Would you recommend this book (Triumph: The Power and Glory of the Catholic Church A 2,000-Year History by Harry Crocker. …) to me as someone who would like to know more about church history? Though I am college educated I’m definitely not a religeous scholar. The only reading I’ve done that could be considered somewhat in the same category is A Concise History of the Catholic Church.

TIA,

Winters


#37

[quote=DominvsVobiscvm]If you even bothered to read my posts in their entirety (you obviously didn’t), then you would see that I made it abundantly clear that Jan Hus was, indeed, unlawfully executed, and hence murdered. This is because he was specifically promises a safe pasage and hearing to the Council of Constance, and this promise was violated.
[/quote]

According to the Catholic Encyclopedia (1913), he was indeed lawfully executed:

He [Hus] refused to retract anything and so was condemned as a heretic, deposed, and degraded, and handed over to the secular arm, which in turn condemned him to perish at the stake, at that time the usual legal punishment of convicted heretics.
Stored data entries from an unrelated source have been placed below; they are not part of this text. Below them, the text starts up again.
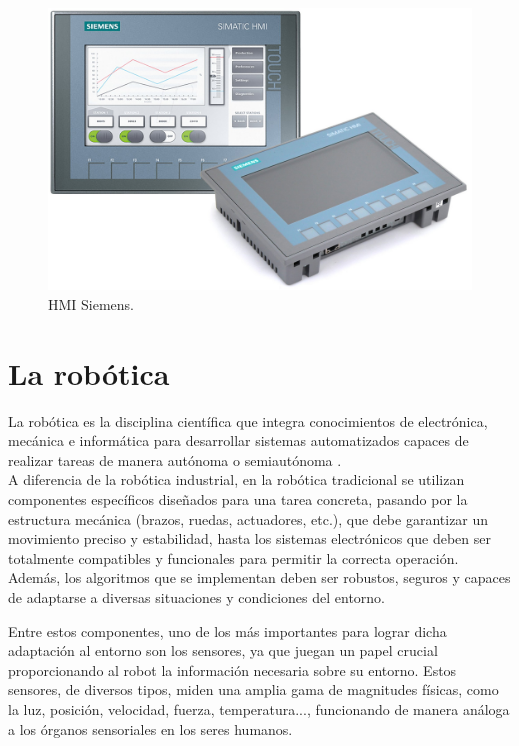 \begin{figure} [h!]
  \begin{center}
    \includegraphics[width=13cm]{figs/HMI}
  \end{center}
  \caption{\centering HMI Siemens.}
  \label{fig:ladder}
\end{figure} 

\section{La robótica}
\label{sec:segundaseccion} %

La robótica es la disciplina científica que integra conocimientos de electrónica, mecánica e informática para desarrollar sistemas automatizados capaces de realizar tareas de manera autónoma o semiautónoma \cite{definicion_robot}. \\

A diferencia de la robótica industrial, en la robótica tradicional se utilizan componentes específicos diseñados para una tarea concreta, pasando por la estructura mecánica (brazos, ruedas, actuadores, etc.), que debe garantizar un movimiento preciso y estabilidad, hasta los sistemas electrónicos que deben ser totalmente compatibles y funcionales para permitir la correcta operación. Además, los algoritmos que se implementan deben ser robustos, seguros y capaces de adaptarse a diversas situaciones y condiciones del entorno.

Entre estos componentes, uno de los más importantes para lograr dicha adaptación al entorno son los sensores, ya que juegan un papel crucial proporcionando al robot la información necesaria sobre su entorno. Estos sensores, de diversos tipos, miden una amplia gama de magnitudes físicas, como la luz, posición, velocidad, fuerza, temperatura..., funcionando de manera análoga a los órganos sensoriales en los seres humanos.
This same article also explains why the safe passage did not invalidate the conviction and sentence. See

Council of Constance


#38

[quote=otm]One of the problems Europe has is its long memory. They can’t seem to get past anything that was done, never midn that it was 500 years ago. The U.S. doesn’t suffer from as much history, but we have the idiots who can’t let the Civil War go, either.
[/quote]

Shadowboxing with the ghosts of the distant past simply prevents us from ever moving forward. If I would adopt such attitudes, then we shouldn’t even speak to the Jews either, since their ancestors crucified Christ.

Gerry :slight_smile:


#39

[quote=Winters]Bob,

Would you recommend this book (Triumph: The Power and Glory of the Catholic Church A 2,000-Year History by Harry Crocker. …) to me as someone who would like to know more about church history? Though I am college educated I’m definitely not a religeous scholar. The only reading I’ve done that could be considered somewhat in the same category is A Concise History of the Catholic Church.

TIA,

Winters
[/quote]

Yes, I would highly recommend the book. It is full of facts and very interesting.


#40

It is not good enough just to tell someone to look it up for yourself. If someone quotes a document it should be sourced properly if it is to be taken seriously. The person quoting the document must have read it therefore they should be able to give an accurate citing.

When something is such a well-known, universally known fact, then it’s perfectly alright to do as I did.

Yeah, the *Catholic Encyclopoedia * does give a really convoluted defense of Hus’s burning, but I find it to be a load of B.S. So, apparently, does our Holy Father.

Do you honestly believe that Hus would have gone to Constance, if his “safe passage” only meant he wouldn’t be harmed on the way, but would be burnt once he got there?

Like I said, type in the words “Jan Hus” into a google search engine, and read several different things about him. All will agree: He was killed unlawfully.

Why are Catholics so loathe to admit whenever one of their own does something wrong?